**WHAT THE TASK ASKS:** From the entries below, list each line with "arrayBuf".

[Stored data entries]
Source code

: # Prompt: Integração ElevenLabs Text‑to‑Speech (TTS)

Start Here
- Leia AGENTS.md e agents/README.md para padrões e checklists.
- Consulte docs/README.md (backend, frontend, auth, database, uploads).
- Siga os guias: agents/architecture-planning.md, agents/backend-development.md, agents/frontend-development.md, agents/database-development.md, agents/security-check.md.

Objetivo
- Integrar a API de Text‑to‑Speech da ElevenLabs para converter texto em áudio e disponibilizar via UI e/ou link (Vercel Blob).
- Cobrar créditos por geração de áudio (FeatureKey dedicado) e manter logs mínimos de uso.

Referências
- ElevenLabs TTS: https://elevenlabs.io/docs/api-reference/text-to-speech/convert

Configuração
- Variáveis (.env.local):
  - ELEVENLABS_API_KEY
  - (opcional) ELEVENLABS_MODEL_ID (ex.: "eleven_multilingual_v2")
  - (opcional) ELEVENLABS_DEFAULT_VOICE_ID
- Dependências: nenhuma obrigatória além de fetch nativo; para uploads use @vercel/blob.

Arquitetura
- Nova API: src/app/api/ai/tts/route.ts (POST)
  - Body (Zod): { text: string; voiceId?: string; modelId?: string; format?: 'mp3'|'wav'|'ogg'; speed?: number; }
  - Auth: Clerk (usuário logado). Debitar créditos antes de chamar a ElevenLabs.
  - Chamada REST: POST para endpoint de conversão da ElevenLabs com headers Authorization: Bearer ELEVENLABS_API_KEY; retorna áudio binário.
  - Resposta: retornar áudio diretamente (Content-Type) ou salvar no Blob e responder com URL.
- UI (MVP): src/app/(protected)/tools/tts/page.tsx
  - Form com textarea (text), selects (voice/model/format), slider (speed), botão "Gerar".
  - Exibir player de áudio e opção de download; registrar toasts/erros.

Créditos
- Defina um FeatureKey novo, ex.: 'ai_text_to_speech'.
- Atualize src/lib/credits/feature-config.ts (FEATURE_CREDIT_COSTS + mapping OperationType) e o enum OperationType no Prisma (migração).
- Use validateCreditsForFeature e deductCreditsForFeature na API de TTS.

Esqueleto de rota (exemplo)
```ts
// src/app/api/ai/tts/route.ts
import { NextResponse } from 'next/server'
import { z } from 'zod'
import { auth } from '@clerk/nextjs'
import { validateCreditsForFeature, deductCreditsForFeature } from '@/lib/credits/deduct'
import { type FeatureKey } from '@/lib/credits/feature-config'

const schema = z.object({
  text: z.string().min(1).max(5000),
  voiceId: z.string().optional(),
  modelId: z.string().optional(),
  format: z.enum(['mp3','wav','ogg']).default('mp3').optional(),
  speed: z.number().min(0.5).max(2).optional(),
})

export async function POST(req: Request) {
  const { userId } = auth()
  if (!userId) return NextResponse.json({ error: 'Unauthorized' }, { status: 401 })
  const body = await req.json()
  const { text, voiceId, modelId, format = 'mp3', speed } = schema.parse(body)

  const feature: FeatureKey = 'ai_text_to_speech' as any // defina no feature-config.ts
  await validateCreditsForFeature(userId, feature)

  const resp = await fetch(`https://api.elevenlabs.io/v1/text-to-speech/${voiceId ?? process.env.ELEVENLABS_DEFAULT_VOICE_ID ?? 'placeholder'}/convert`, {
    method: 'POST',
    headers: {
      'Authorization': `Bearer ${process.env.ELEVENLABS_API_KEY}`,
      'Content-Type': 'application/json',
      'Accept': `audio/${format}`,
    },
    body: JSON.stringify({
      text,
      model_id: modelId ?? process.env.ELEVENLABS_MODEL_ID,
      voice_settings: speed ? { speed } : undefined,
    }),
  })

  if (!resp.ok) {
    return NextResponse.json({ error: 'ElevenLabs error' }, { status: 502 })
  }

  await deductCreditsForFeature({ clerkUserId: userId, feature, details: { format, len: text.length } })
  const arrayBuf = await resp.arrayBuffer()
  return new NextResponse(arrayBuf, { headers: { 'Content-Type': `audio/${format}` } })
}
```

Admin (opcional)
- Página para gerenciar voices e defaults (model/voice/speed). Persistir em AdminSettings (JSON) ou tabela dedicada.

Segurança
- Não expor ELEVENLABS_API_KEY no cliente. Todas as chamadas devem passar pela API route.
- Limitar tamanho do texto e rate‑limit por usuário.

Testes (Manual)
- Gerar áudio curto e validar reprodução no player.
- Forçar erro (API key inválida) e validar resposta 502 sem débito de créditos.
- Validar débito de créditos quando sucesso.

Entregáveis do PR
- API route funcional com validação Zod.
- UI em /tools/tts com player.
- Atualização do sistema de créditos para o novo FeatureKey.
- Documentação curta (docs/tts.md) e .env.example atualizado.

==

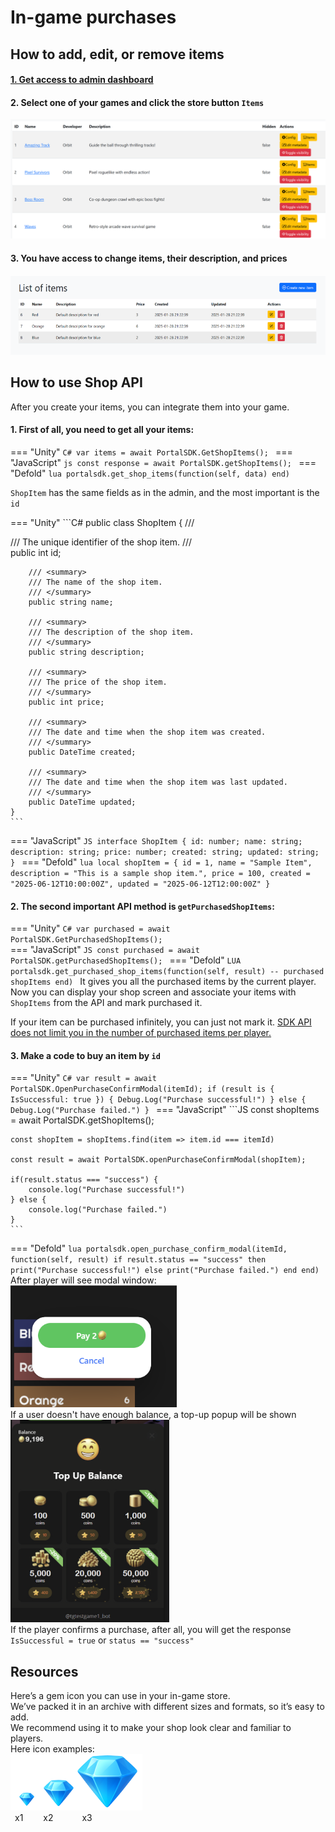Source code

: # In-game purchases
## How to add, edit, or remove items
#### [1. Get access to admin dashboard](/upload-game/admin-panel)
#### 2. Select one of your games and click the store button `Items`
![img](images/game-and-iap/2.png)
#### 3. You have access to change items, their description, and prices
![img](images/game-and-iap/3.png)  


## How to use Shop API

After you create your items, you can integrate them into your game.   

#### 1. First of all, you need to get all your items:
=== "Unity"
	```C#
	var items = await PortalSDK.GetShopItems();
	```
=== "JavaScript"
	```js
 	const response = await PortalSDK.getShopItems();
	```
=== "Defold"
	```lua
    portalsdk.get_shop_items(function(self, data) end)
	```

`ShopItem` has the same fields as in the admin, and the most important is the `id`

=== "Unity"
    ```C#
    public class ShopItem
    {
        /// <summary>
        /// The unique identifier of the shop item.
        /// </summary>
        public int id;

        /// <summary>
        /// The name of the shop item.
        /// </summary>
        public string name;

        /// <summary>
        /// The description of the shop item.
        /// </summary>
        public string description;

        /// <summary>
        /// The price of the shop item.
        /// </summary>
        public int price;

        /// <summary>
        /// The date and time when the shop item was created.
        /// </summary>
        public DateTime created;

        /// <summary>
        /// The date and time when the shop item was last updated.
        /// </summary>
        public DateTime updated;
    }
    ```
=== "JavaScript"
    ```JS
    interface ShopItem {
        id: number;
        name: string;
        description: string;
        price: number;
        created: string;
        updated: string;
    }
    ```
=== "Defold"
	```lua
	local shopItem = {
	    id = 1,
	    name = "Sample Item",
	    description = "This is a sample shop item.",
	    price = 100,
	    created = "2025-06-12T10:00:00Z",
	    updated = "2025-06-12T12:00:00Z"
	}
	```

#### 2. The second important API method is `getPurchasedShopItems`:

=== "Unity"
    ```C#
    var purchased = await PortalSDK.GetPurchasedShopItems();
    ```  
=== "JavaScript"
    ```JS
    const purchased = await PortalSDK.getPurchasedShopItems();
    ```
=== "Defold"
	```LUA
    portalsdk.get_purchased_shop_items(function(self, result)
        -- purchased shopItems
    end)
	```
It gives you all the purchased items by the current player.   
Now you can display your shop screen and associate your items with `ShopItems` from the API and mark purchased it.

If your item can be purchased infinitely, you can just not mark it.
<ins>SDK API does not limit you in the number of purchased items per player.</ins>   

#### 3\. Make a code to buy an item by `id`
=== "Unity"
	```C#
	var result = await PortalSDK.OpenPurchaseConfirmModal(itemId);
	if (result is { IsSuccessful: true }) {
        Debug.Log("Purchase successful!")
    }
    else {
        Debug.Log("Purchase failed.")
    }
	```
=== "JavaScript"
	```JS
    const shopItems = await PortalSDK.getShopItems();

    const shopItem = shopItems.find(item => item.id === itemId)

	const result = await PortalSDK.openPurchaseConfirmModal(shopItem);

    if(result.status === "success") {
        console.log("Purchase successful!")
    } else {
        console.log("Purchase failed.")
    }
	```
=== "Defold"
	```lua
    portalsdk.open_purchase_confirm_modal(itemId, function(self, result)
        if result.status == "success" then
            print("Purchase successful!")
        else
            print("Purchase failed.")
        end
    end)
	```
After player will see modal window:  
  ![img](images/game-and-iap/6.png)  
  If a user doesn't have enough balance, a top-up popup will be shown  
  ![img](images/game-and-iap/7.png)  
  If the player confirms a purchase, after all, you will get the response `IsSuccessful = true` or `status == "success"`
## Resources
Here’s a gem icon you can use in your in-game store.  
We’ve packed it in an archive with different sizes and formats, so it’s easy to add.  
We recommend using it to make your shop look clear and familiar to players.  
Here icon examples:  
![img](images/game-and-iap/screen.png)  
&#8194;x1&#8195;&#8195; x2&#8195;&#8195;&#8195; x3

==

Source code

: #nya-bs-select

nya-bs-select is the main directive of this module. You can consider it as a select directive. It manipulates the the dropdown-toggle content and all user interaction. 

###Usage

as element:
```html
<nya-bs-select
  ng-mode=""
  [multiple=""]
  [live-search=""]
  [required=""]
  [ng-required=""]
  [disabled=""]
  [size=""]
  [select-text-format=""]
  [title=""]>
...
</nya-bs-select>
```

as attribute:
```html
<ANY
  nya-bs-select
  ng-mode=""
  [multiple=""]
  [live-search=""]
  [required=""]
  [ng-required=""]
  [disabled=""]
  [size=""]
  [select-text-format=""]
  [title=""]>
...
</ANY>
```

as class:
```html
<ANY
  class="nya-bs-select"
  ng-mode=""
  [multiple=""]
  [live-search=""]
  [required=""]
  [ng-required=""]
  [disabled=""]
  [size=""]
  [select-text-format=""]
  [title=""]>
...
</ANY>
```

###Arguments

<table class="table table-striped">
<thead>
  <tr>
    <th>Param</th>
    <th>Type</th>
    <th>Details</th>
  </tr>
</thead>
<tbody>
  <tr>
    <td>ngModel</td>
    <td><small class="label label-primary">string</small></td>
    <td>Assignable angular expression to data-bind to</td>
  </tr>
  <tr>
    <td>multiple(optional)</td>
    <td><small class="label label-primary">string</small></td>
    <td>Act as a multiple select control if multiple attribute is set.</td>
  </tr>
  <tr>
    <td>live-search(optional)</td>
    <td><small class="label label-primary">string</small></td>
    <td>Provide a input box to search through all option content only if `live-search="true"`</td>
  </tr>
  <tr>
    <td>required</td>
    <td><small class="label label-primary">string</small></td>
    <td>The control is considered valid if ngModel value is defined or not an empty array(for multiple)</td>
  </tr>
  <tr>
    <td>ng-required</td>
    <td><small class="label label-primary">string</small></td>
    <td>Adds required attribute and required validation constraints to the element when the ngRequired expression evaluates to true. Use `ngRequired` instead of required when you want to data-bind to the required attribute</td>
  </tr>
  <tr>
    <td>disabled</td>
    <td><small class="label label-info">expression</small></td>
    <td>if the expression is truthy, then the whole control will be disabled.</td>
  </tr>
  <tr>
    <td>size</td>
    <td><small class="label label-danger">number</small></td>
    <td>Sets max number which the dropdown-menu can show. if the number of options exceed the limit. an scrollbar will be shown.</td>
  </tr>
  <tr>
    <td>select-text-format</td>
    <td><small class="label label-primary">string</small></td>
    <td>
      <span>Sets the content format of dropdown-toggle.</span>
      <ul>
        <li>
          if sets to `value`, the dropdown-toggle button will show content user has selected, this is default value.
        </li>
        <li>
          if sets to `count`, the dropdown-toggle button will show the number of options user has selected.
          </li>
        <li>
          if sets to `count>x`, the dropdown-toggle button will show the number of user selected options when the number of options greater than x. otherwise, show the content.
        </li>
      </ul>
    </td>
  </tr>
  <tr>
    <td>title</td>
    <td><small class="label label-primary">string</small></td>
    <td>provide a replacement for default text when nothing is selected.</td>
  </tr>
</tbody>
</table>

**TASK SOLUTION:**
  const arrayBuf = await resp.arrayBuffer()
  return new NextResponse(arrayBuf, { headers: { 'Content-Type': `audio/${format}` } })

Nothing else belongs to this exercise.